» What is being asked: Look through the records below for the word "linewidth". Report how many lines have it, and only that number.

Input data Block Start

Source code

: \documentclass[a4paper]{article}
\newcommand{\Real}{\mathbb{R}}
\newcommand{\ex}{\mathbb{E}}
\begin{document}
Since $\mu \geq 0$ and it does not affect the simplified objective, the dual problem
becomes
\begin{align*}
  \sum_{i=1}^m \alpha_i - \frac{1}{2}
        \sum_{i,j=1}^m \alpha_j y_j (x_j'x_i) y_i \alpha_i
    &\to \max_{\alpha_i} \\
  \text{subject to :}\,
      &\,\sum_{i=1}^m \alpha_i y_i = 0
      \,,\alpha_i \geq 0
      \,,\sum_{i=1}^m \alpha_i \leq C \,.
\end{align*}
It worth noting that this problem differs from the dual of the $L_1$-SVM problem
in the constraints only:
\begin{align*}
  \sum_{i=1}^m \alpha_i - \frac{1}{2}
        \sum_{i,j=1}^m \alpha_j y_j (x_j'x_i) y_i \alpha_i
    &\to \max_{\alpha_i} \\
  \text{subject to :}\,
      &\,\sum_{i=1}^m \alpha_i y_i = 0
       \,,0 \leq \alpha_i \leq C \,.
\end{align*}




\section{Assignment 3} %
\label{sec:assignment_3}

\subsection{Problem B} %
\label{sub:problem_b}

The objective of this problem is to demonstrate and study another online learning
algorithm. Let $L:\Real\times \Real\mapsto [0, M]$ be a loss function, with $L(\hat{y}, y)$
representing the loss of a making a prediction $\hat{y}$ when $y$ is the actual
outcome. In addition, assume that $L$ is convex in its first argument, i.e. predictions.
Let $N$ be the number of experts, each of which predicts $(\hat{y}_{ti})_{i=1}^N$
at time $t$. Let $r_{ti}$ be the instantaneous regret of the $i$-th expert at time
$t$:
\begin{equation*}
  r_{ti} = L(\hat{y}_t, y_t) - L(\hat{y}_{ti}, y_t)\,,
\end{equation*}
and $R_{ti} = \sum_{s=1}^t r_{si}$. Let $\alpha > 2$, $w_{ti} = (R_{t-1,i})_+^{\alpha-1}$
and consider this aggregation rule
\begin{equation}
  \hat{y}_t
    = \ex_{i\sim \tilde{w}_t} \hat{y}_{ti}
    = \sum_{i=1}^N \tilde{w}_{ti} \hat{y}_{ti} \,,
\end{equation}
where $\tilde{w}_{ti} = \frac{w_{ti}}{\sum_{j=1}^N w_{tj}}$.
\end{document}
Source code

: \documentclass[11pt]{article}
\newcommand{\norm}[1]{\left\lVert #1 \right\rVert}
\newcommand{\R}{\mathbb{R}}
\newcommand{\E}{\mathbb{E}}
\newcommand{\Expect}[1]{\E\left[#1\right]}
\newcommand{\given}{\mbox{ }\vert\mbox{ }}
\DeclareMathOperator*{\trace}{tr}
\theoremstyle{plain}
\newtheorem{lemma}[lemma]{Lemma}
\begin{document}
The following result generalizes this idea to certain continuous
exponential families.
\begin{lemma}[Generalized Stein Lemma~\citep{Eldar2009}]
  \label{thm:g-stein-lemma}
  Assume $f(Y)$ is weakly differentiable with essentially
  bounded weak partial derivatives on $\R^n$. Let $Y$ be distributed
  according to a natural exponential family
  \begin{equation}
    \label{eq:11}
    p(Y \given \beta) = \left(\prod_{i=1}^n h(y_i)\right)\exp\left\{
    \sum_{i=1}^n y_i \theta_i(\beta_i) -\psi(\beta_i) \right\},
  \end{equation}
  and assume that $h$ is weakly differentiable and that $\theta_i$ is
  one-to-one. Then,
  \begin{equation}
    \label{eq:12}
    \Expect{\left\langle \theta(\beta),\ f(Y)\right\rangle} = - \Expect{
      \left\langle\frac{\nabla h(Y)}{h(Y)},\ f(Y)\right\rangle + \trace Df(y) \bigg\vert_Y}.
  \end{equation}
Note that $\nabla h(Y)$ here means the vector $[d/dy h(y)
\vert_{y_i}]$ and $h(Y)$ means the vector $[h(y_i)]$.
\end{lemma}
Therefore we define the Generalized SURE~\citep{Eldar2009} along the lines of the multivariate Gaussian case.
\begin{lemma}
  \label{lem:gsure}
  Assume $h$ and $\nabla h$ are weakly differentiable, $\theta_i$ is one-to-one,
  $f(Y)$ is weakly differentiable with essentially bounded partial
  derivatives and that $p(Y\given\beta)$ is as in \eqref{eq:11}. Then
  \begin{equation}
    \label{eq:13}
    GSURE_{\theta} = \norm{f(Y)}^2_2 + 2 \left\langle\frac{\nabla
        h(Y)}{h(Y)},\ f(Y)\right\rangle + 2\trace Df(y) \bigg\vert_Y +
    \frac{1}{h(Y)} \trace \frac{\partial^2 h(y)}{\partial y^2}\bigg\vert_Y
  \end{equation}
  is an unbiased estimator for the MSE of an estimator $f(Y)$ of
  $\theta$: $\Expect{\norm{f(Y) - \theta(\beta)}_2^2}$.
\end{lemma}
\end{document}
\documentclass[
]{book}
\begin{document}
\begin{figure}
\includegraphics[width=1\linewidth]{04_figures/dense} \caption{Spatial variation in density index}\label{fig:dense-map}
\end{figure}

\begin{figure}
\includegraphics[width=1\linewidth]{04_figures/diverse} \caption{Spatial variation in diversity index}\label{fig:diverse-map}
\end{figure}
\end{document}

Input data Block End

» Result below: 2